What needs to be done:
Lines containing the word "connection" are to be copied from the data below.

Data:
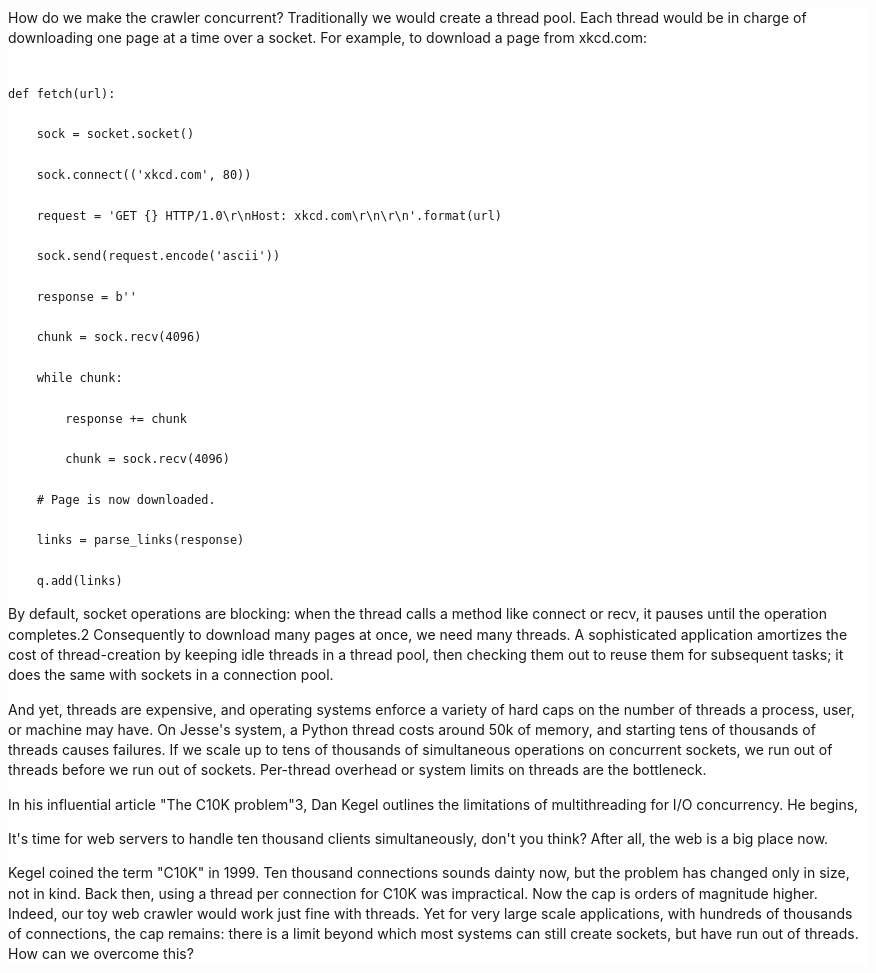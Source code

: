 How do we make the crawler concurrent? Traditionally we would create a thread pool. Each thread would be in charge of downloading one page at a time over a socket. For example, to download a page from xkcd.com:

```

def fetch(url):

    sock = socket.socket()

    sock.connect(('xkcd.com', 80))

    request = 'GET {} HTTP/1.0\r\nHost: xkcd.com\r\n\r\n'.format(url)

    sock.send(request.encode('ascii'))

    response = b''

    chunk = sock.recv(4096)

    while chunk:

        response += chunk

        chunk = sock.recv(4096)

    # Page is now downloaded.

    links = parse_links(response)

    q.add(links)

```

By default, socket operations are blocking: when the thread calls a method like connect or recv, it pauses until the operation completes.2 Consequently to download many pages at once, we need many threads. A sophisticated application amortizes the cost of thread-creation by keeping idle threads in a thread pool, then checking them out to reuse them for subsequent tasks; it does the same with sockets in a connection pool.

And yet, threads are expensive, and operating systems enforce a variety of hard caps on the number of threads a process, user, or machine may have. On Jesse's system, a Python thread costs around 50k of memory, and starting tens of thousands of threads causes failures. If we scale up to tens of thousands of simultaneous operations on concurrent sockets, we run out of threads before we run out of sockets. Per-thread overhead or system limits on threads are the bottleneck.

In his influential article "The C10K problem"3, Dan Kegel outlines the limitations of multithreading for I/O concurrency. He begins,

It's time for web servers to handle ten thousand clients simultaneously, don't you think? After all, the web is a big place now.

Kegel coined the term "C10K" in 1999. Ten thousand connections sounds dainty now, but the problem has changed only in size, not in kind. Back then, using a thread per connection for C10K was impractical. Now the cap is orders of magnitude higher. Indeed, our toy web crawler would work just fine with threads. Yet for very large scale applications, with hundreds of thousands of connections, the cap remains: there is a limit beyond which most systems can still create sockets, but have run out of threads. How can we overcome this?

Answer for the task:
By default, socket operations are blocking: when the thread calls a method like connect or recv, it pauses until the operation completes.2 Consequently to download many pages at once, we need many threads. A sophisticated application amortizes the cost of thread-creation by keeping idle threads in a thread pool, then checking them out to reuse them for subsequent tasks; it does the same with sockets in a connection pool.
Kegel coined the term "C10K" in 1999. Ten thousand connections sounds dainty now, but the problem has changed only in size, not in kind. Back then, using a thread per connection for C10K was impractical. Now the cap is orders of magnitude higher. Indeed, our toy web crawler would work just fine with threads. Yet for very large scale applications, with hundreds of thousands of connections, the cap remains: there is a limit beyond which most systems can still create sockets, but have run out of threads. How can we overcome this?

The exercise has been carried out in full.